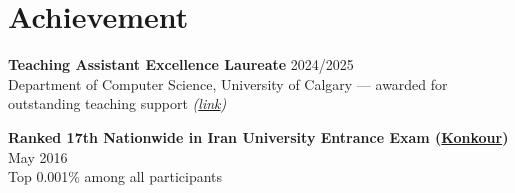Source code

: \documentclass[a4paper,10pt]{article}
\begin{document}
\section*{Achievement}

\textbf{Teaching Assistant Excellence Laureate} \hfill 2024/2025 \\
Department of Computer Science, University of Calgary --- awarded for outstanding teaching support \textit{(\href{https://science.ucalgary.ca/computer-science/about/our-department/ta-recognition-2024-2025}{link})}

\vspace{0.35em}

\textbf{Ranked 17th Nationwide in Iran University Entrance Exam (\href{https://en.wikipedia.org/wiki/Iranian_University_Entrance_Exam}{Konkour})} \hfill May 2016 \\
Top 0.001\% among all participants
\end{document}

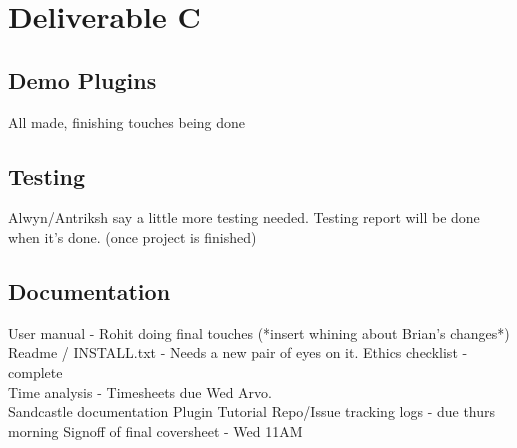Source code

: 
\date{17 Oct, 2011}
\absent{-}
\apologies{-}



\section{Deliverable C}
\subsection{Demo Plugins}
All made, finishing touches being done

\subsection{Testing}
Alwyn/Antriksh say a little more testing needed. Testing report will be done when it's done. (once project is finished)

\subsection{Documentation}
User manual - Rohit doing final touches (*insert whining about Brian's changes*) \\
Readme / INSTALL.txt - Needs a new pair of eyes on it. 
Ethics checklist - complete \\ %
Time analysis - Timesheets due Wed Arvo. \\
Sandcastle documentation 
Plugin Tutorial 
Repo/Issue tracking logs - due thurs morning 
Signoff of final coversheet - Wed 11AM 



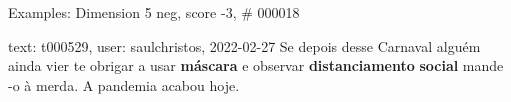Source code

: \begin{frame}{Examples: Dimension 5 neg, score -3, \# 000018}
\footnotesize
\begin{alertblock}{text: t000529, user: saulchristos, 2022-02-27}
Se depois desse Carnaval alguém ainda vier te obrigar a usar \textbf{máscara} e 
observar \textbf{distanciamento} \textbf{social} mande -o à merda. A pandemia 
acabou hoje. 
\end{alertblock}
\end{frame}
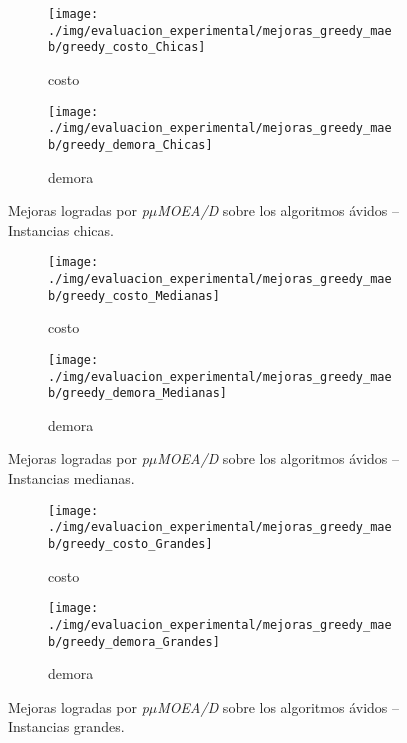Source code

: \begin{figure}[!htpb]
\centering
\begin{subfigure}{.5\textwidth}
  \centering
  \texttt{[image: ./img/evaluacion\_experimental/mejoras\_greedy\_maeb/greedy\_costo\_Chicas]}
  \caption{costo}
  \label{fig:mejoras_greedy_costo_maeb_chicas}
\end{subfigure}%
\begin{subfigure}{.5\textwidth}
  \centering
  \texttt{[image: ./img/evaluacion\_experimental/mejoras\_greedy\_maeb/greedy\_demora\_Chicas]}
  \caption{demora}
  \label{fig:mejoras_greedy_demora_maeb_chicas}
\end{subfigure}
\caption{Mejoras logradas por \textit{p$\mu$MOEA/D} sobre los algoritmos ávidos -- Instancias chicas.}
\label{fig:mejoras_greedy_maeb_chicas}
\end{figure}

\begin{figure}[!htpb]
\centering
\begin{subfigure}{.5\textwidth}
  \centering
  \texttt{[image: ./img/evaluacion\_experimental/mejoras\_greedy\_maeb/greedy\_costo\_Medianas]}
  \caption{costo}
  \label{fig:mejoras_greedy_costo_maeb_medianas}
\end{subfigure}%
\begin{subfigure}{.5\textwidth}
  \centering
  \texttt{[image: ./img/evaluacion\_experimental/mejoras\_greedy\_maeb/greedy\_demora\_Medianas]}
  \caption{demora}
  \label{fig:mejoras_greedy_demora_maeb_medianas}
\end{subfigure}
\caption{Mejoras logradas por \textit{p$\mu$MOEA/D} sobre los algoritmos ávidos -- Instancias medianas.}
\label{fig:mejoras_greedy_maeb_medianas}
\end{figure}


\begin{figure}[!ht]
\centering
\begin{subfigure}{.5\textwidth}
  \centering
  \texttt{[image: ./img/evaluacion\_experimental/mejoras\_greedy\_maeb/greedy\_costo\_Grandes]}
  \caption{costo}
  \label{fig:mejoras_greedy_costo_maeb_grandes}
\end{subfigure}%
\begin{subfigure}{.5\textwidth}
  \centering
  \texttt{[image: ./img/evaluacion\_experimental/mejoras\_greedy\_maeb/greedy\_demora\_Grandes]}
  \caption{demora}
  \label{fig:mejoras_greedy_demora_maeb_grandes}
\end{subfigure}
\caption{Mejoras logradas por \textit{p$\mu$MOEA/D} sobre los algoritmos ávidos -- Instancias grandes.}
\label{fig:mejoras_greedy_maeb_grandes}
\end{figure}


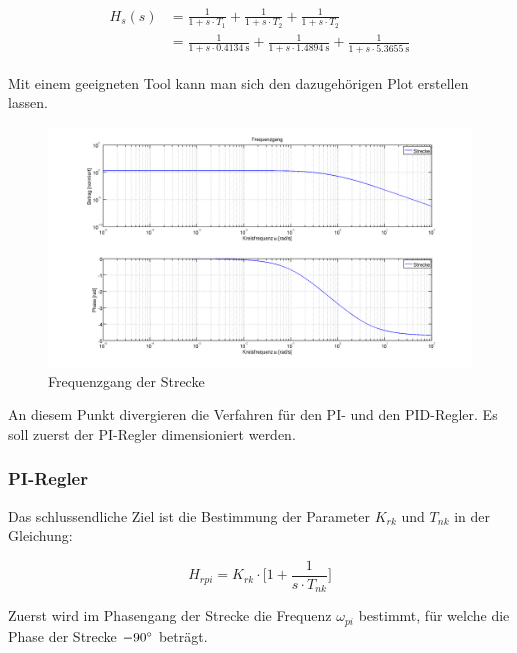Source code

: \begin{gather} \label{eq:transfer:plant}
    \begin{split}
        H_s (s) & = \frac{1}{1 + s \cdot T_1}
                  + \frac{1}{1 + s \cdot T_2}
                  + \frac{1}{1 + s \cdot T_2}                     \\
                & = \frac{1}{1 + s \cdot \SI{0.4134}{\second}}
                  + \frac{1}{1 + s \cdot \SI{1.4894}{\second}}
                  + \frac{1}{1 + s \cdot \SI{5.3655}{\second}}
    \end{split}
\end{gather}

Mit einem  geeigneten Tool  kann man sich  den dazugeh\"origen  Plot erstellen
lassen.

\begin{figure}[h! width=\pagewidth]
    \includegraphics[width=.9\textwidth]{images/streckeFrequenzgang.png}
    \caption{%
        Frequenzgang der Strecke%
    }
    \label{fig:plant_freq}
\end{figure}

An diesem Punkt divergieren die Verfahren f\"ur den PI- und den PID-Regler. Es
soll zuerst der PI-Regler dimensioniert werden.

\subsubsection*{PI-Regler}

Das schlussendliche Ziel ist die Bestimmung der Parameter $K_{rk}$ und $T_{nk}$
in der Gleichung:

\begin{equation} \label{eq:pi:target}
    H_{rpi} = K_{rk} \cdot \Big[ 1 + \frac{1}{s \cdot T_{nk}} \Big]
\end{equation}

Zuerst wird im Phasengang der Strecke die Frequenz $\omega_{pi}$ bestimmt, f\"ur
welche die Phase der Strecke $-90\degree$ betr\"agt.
----------------
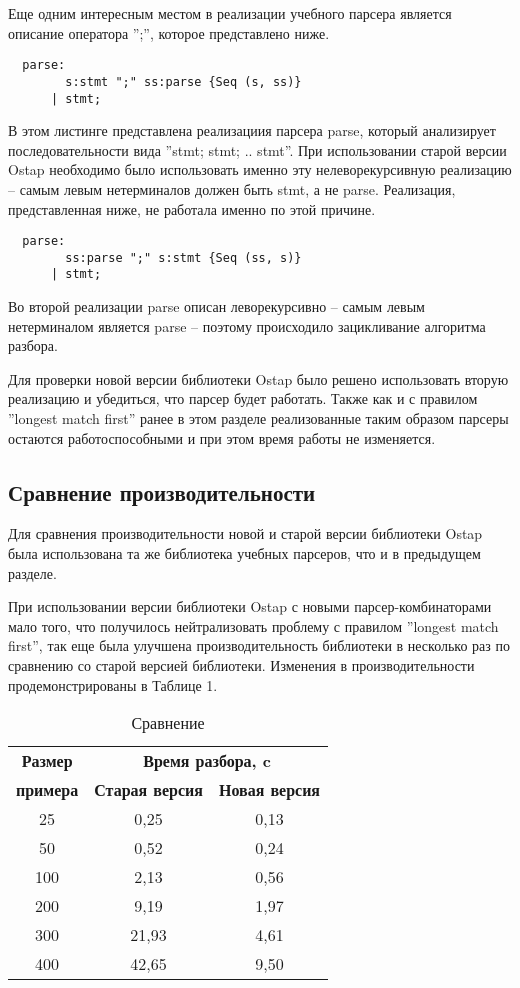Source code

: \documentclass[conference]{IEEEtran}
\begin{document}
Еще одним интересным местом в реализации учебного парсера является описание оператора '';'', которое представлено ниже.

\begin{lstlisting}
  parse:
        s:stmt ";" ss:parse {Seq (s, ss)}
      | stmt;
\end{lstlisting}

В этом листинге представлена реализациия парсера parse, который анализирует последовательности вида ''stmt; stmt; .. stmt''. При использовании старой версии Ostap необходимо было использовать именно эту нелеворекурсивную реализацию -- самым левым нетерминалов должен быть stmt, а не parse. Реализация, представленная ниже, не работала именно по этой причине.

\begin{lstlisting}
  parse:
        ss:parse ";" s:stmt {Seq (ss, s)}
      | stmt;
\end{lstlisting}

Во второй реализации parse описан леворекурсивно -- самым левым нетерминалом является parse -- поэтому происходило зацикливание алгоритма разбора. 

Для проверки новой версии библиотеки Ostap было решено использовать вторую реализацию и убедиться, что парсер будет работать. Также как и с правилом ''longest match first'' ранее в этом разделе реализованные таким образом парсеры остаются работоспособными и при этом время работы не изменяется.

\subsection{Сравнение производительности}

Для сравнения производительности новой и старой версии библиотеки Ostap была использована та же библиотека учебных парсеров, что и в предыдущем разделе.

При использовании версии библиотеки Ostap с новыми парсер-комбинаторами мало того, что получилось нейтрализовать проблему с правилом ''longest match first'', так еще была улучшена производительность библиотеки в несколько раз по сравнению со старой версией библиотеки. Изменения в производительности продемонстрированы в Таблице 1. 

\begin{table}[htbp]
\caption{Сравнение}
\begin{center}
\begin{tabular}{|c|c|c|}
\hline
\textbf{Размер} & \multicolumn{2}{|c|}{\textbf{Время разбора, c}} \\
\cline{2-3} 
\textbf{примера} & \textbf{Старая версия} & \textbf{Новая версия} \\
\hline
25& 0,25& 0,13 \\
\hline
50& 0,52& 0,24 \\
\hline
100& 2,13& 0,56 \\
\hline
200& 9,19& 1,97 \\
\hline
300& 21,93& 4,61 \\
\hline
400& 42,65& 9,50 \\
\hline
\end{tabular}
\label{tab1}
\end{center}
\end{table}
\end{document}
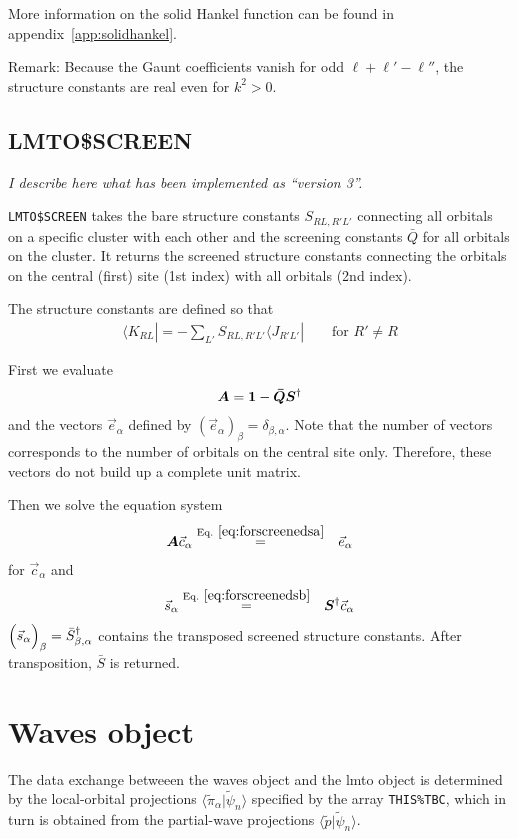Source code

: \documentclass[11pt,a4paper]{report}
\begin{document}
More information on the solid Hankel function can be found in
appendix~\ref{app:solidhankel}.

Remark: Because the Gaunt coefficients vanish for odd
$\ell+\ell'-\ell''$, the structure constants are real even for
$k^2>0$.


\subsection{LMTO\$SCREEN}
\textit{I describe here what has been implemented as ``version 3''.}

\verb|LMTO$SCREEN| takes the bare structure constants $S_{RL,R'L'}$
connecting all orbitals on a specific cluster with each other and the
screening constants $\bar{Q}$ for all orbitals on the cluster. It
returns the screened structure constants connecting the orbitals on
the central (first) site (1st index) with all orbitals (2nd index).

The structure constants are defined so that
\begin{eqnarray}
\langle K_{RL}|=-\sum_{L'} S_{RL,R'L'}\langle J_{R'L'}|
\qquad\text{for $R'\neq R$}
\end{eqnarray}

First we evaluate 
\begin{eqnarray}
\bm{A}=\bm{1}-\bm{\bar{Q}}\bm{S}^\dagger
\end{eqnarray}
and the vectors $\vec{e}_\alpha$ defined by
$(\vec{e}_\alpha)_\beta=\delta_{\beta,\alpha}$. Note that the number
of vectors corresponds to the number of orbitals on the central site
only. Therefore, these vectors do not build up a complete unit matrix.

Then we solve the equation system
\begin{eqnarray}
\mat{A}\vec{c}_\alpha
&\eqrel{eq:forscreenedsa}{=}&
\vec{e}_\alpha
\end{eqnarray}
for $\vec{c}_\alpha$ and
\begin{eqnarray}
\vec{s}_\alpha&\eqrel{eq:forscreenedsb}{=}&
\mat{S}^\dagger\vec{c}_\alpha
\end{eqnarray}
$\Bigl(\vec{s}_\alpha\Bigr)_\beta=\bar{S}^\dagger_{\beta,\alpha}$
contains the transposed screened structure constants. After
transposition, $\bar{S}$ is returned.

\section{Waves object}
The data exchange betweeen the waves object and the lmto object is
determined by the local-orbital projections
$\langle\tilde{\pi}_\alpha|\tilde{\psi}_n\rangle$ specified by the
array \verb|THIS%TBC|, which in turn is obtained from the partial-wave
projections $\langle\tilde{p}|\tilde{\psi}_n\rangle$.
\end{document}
----------------
- **Exercise directions**
Looking at the data above, state how many of its lines contain the word "ávidos", and give nothing but that number.

- **Solution for this problem**
3